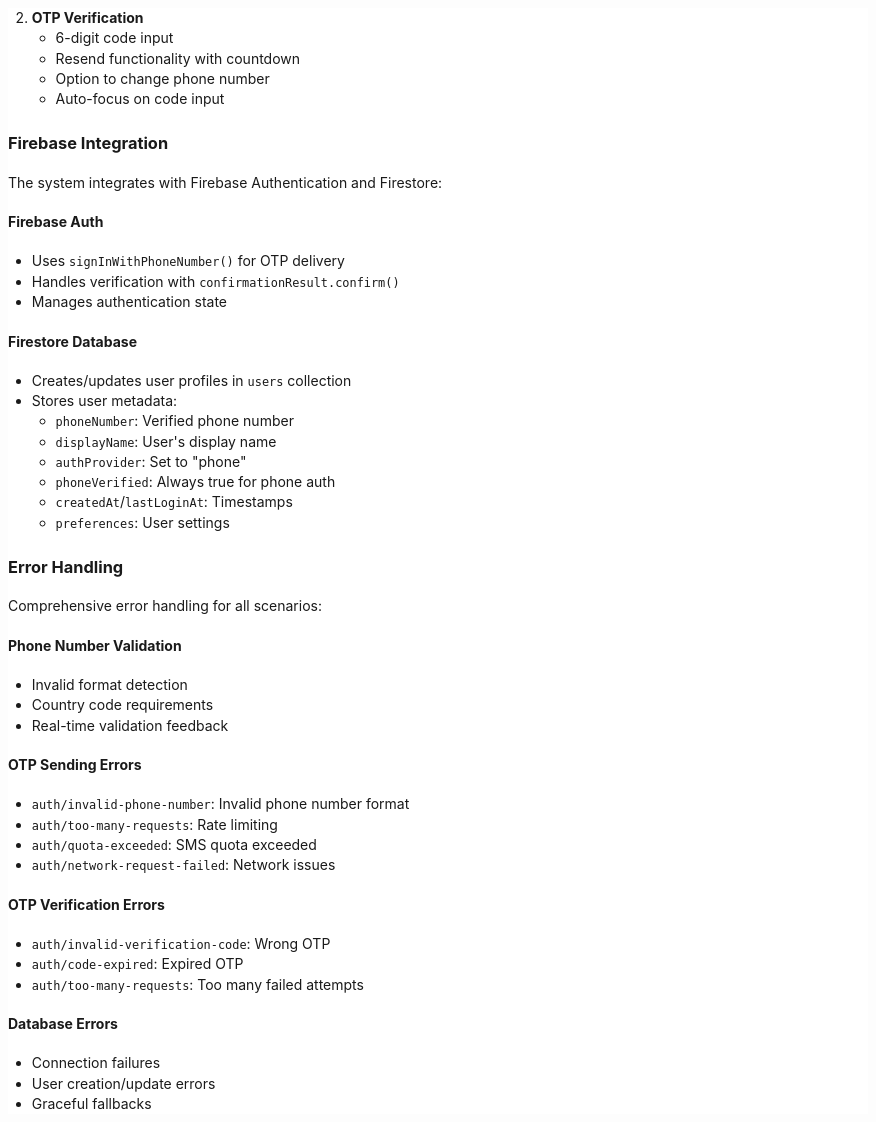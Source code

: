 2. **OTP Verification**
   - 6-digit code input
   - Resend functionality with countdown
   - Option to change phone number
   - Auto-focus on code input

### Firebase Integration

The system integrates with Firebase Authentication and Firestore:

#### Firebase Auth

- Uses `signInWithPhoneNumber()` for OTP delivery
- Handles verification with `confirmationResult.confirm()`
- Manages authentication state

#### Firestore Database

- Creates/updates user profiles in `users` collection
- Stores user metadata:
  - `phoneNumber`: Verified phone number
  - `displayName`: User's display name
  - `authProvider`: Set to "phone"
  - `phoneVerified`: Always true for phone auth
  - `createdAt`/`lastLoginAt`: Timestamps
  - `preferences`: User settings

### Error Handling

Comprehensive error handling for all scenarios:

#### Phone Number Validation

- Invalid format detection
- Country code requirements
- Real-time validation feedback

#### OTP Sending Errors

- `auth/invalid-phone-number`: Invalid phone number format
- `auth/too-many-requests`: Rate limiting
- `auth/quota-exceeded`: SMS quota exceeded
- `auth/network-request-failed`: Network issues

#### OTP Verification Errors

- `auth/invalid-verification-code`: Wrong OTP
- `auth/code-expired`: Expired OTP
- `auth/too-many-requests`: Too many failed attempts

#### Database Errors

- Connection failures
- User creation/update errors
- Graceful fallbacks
★ ★ ★ ★ ★
An exact copy of the lines above, from the first through the line that holds "for phone auth", is what is needed; leave the pictures out.

TASK ANSWER:
Source code

: 2. **OTP Verification**
   - 6-digit code input
   - Resend functionality with countdown
   - Option to change phone number
   - Auto-focus on code input

### Firebase Integration

The system integrates with Firebase Authentication and Firestore:

#### Firebase Auth

- Uses `signInWithPhoneNumber()` for OTP delivery
- Handles verification with `confirmationResult.confirm()`
- Manages authentication state

#### Firestore Database

- Creates/updates user profiles in `users` collection
- Stores user metadata:
  - `phoneNumber`: Verified phone number
  - `displayName`: User's display name
  - `authProvider`: Set to "phone"
  - `phoneVerified`: Always true for phone auth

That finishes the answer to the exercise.